Indiana Code § 35-2.1-2-3 et seq. (Burns 1975) is the Uniform Criminal Extradition Act. Paragraph 5 reads:

*430“A warrant of extradition shall not be issued unless the documents presented by the executive authority making the demand show that:
(a) . . . [t]he accused was present in the demanding state at the time of the commission of the alleged crime, and thereafter fled from the state;
(b) The accused is now in this state, and
(c) He is lawfully charged by indictment found or by information filed by a prosecuting officer and supported by affidavit to the facts, or by affidavit made before a magistrate in that state, with having committed a crime under the laws of that state, or that he has been convicted of a crime in that state and has escaped from confinement or broken his parole.”

The warrant of the Governor of Indiana includes a request for extradition from the Governor of Kentucky. That document states formally that appellant was in Kentucky at the time of the commission of the crime, is now in Indiana, and is a fugitive from Kentucky. It states that appellant stands charged by indictment with the crime of theft by unlawful taking or disposition, committed in Jefferson County, Kentucky.

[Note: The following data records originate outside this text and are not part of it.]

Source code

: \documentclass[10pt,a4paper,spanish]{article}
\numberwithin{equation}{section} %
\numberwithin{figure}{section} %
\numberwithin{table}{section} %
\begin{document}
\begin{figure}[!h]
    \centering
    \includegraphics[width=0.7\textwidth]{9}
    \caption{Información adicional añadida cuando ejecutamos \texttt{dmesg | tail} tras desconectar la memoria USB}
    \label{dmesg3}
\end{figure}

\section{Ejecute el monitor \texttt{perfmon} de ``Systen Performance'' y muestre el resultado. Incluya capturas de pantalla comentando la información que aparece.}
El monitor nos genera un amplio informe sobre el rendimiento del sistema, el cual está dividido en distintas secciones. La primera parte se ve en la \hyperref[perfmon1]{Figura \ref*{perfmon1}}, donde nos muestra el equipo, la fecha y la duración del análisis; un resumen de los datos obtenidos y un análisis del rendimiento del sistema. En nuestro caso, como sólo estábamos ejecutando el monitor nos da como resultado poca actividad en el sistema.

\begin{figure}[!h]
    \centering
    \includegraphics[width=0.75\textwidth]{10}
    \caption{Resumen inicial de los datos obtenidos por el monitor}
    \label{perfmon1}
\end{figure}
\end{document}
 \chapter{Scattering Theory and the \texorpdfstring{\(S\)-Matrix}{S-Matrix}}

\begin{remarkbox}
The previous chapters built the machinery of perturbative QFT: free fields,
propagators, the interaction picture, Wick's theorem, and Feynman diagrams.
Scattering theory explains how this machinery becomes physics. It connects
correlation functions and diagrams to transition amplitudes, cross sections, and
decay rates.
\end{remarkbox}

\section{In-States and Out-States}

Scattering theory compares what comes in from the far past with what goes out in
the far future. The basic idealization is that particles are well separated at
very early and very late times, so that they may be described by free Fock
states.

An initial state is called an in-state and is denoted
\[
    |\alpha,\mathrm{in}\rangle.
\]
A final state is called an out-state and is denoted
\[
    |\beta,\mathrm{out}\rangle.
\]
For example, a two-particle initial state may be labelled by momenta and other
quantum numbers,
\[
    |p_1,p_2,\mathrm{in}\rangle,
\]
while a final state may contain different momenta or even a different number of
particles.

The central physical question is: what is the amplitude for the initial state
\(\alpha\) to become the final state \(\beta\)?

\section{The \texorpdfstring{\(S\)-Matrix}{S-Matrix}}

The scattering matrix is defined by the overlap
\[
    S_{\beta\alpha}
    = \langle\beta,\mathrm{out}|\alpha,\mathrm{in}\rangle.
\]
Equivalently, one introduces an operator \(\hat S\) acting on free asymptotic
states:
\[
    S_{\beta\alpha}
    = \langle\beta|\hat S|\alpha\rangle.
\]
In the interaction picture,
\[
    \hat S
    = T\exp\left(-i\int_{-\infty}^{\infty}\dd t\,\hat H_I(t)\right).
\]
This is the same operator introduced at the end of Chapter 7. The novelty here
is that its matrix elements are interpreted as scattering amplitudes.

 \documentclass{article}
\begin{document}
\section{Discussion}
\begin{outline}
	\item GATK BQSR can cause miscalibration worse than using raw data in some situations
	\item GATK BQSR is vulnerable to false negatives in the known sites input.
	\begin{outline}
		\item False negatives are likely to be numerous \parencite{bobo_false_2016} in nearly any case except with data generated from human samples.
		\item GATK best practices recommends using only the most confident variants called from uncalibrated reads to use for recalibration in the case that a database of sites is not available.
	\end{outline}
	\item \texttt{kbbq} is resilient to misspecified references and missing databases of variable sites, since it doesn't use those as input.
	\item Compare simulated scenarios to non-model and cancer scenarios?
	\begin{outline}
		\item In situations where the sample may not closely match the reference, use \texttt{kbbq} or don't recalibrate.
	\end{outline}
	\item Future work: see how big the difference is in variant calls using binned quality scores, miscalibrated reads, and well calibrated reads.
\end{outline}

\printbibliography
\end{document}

In addition, the Governor’s warrant includes an authenticated copy of the grand jury indictment which charges him with theft by unlawful taking or disposition, K.R.S. 514.030(1) (a). It charges that appellant, on January 20, 1975, unlawfully took control of $1000.00 in cash which belonged to Floydene Hogue. The indictment notes that this crime is a class D felony. Finally, the Indiana Governor’s warrant also includes an Application for Requisition, a sworn statement which recites that appellant, on January 20, 1975, committed a crime in Jefferson County, Kentucky, and, on the basis of reliable information, is believed by the affiant, the prosecuting attorney in Kentucky, to be in Evansville, Indiana. It states that appellant is charged by indictment with theft by unlawful taking or disposition, in violation of K.R.S. 514.030, committed on January 20, 1975, in Jefferson County, which charge is now pending in the Jefferson Circuit Court, Criminal Division. On the basis of these formal statements and specific statements made in documents signed by the *431Governor of Kentucky, the grand jury foreman, and the prosecuting attorney respectively, the Governor of Indiana could issue a warrant. These documents satisfied the statutory requirements and their purpose: to ascertain whether the requesting state has a valid charge pending against appellant. The merits of the charge are not an issue in the extraditing state. Bailey v. Cox, (1973) 260 Ind. 448, 296 N.E.2d 422; Sumner v. Lovellette, (1970) 253 Ind. 675, 256 N.E.2d 681; Ind. Code § 35-2.1-2-3.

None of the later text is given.